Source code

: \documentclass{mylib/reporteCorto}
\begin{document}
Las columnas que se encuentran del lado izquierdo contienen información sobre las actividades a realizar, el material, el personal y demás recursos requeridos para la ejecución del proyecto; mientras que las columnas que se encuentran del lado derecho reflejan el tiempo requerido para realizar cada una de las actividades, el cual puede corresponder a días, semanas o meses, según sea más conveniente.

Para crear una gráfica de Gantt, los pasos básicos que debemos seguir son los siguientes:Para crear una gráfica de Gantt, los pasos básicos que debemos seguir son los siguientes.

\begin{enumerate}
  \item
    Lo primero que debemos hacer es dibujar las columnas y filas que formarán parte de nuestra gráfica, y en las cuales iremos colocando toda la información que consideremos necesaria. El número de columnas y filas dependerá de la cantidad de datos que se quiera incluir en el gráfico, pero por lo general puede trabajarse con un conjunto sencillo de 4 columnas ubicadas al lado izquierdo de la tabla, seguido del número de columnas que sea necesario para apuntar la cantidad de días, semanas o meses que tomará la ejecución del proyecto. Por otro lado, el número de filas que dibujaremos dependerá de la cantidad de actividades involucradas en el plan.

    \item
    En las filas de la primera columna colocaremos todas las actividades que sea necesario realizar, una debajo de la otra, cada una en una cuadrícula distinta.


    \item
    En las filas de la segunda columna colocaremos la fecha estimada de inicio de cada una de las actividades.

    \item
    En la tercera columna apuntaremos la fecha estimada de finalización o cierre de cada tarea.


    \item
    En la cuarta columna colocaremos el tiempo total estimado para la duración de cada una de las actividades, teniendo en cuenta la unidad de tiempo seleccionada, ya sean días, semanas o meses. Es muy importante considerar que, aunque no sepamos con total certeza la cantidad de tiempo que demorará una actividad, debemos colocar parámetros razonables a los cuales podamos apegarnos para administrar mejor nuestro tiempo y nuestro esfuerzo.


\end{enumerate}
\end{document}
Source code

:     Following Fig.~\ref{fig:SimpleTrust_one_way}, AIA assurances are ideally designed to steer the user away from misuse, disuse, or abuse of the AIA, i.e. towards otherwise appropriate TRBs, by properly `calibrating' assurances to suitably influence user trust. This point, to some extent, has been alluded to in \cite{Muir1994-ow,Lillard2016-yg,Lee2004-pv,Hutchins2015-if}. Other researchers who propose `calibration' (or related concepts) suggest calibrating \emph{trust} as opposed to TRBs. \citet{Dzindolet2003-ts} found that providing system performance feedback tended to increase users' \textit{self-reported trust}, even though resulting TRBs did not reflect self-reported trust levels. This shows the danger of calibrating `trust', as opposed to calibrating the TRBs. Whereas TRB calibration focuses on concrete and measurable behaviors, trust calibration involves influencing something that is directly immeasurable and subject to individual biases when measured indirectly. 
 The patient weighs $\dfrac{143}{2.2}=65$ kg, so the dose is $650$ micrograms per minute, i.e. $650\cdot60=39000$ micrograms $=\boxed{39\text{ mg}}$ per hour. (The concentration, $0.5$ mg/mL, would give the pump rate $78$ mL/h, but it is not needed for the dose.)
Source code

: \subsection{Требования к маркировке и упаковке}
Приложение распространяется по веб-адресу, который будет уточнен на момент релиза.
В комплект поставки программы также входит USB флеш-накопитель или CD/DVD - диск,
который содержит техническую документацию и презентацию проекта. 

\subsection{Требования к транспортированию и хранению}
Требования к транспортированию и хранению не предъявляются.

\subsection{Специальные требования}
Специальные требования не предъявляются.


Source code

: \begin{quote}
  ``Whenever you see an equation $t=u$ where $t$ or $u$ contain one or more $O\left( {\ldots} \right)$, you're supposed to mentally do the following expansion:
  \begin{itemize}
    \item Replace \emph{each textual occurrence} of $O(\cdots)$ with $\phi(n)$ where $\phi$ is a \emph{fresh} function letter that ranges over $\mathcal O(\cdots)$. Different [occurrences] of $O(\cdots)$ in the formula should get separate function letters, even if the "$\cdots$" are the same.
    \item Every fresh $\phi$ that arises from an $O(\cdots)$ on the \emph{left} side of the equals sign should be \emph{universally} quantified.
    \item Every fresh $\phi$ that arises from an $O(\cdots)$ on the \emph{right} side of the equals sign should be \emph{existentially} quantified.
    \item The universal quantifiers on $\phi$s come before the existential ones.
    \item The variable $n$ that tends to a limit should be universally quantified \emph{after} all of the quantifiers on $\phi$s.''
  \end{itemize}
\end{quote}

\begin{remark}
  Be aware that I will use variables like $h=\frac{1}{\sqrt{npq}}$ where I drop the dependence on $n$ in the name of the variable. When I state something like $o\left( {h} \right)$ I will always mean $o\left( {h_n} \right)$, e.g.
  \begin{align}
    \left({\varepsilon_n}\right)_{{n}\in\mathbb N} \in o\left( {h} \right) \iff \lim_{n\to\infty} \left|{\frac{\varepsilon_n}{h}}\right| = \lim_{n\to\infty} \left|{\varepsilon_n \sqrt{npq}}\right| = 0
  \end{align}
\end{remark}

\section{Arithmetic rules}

# WHAT TO PRODUCE:
Repeat the listing. Keep every character the same.

# EXERCISE OUTPUT:
Source code

: \documentclass{mylib/reporteCorto}
\begin{document}
Las columnas que se encuentran del lado izquierdo contienen información sobre las actividades a realizar, el material, el personal y demás recursos requeridos para la ejecución del proyecto; mientras que las columnas que se encuentran del lado derecho reflejan el tiempo requerido para realizar cada una de las actividades, el cual puede corresponder a días, semanas o meses, según sea más conveniente.

Para crear una gráfica de Gantt, los pasos básicos que debemos seguir son los siguientes:Para crear una gráfica de Gantt, los pasos básicos que debemos seguir son los siguientes.

\begin{enumerate}
  \item
    Lo primero que debemos hacer es dibujar las columnas y filas que formarán parte de nuestra gráfica, y en las cuales iremos colocando toda la información que consideremos necesaria. El número de columnas y filas dependerá de la cantidad de datos que se quiera incluir en el gráfico, pero por lo general puede trabajarse con un conjunto sencillo de 4 columnas ubicadas al lado izquierdo de la tabla, seguido del número de columnas que sea necesario para apuntar la cantidad de días, semanas o meses que tomará la ejecución del proyecto. Por otro lado, el número de filas que dibujaremos dependerá de la cantidad de actividades involucradas en el plan.

    \item
    En las filas de la primera columna colocaremos todas las actividades que sea necesario realizar, una debajo de la otra, cada una en una cuadrícula distinta.


    \item
    En las filas de la segunda columna colocaremos la fecha estimada de inicio de cada una de las actividades.

    \item
    En la tercera columna apuntaremos la fecha estimada de finalización o cierre de cada tarea.


    \item
    En la cuarta columna colocaremos el tiempo total estimado para la duración de cada una de las actividades, teniendo en cuenta la unidad de tiempo seleccionada, ya sean días, semanas o meses. Es muy importante considerar que, aunque no sepamos con total certeza la cantidad de tiempo que demorará una actividad, debemos colocar parámetros razonables a los cuales podamos apegarnos para administrar mejor nuestro tiempo y nuestro esfuerzo.


\end{enumerate}
\end{document}
Source code

:     Following Fig.~\ref{fig:SimpleTrust_one_way}, AIA assurances are ideally designed to steer the user away from misuse, disuse, or abuse of the AIA, i.e. towards otherwise appropriate TRBs, by properly `calibrating' assurances to suitably influence user trust. This point, to some extent, has been alluded to in \cite{Muir1994-ow,Lillard2016-yg,Lee2004-pv,Hutchins2015-if}. Other researchers who propose `calibration' (or related concepts) suggest calibrating \emph{trust} as opposed to TRBs. \citet{Dzindolet2003-ts} found that providing system performance feedback tended to increase users' \textit{self-reported trust}, even though resulting TRBs did not reflect self-reported trust levels. This shows the danger of calibrating `trust', as opposed to calibrating the TRBs. Whereas TRB calibration focuses on concrete and measurable behaviors, trust calibration involves influencing something that is directly immeasurable and subject to individual biases when measured indirectly. 
 The patient weighs $\dfrac{143}{2.2}=65$ kg, so the dose is $650$ micrograms per minute, i.e. $650\cdot60=39000$ micrograms $=\boxed{39\text{ mg}}$ per hour. (The concentration, $0.5$ mg/mL, would give the pump rate $78$ mL/h, but it is not needed for the dose.)
Source code

: \subsection{Требования к маркировке и упаковке}
Приложение распространяется по веб-адресу, который будет уточнен на момент релиза.
В комплект поставки программы также входит USB флеш-накопитель или CD/DVD - диск,
который содержит техническую документацию и презентацию проекта. 

\subsection{Требования к транспортированию и хранению}
Требования к транспортированию и хранению не предъявляются.

\subsection{Специальные требования}
Специальные требования не предъявляются.


Source code

: \begin{quote}
  ``Whenever you see an equation $t=u$ where $t$ or $u$ contain one or more $O\left( {\ldots} \right)$, you're supposed to mentally do the following expansion:
  \begin{itemize}
    \item Replace \emph{each textual occurrence} of $O(\cdots)$ with $\phi(n)$ where $\phi$ is a \emph{fresh} function letter that ranges over $\mathcal O(\cdots)$. Different [occurrences] of $O(\cdots)$ in the formula should get separate function letters, even if the "$\cdots$" are the same.
    \item Every fresh $\phi$ that arises from an $O(\cdots)$ on the \emph{left} side of the equals sign should be \emph{universally} quantified.
    \item Every fresh $\phi$ that arises from an $O(\cdots)$ on the \emph{right} side of the equals sign should be \emph{existentially} quantified.
    \item The universal quantifiers on $\phi$s come before the existential ones.
    \item The variable $n$ that tends to a limit should be universally quantified \emph{after} all of the quantifiers on $\phi$s.''
  \end{itemize}
\end{quote}

\begin{remark}
  Be aware that I will use variables like $h=\frac{1}{\sqrt{npq}}$ where I drop the dependence on $n$ in the name of the variable. When I state something like $o\left( {h} \right)$ I will always mean $o\left( {h_n} \right)$, e.g.
  \begin{align}
    \left({\varepsilon_n}\right)_{{n}\in\mathbb N} \in o\left( {h} \right) \iff \lim_{n\to\infty} \left|{\frac{\varepsilon_n}{h}}\right| = \lim_{n\to\infty} \left|{\varepsilon_n \sqrt{npq}}\right| = 0
  \end{align}
\end{remark}

\section{Arithmetic rules}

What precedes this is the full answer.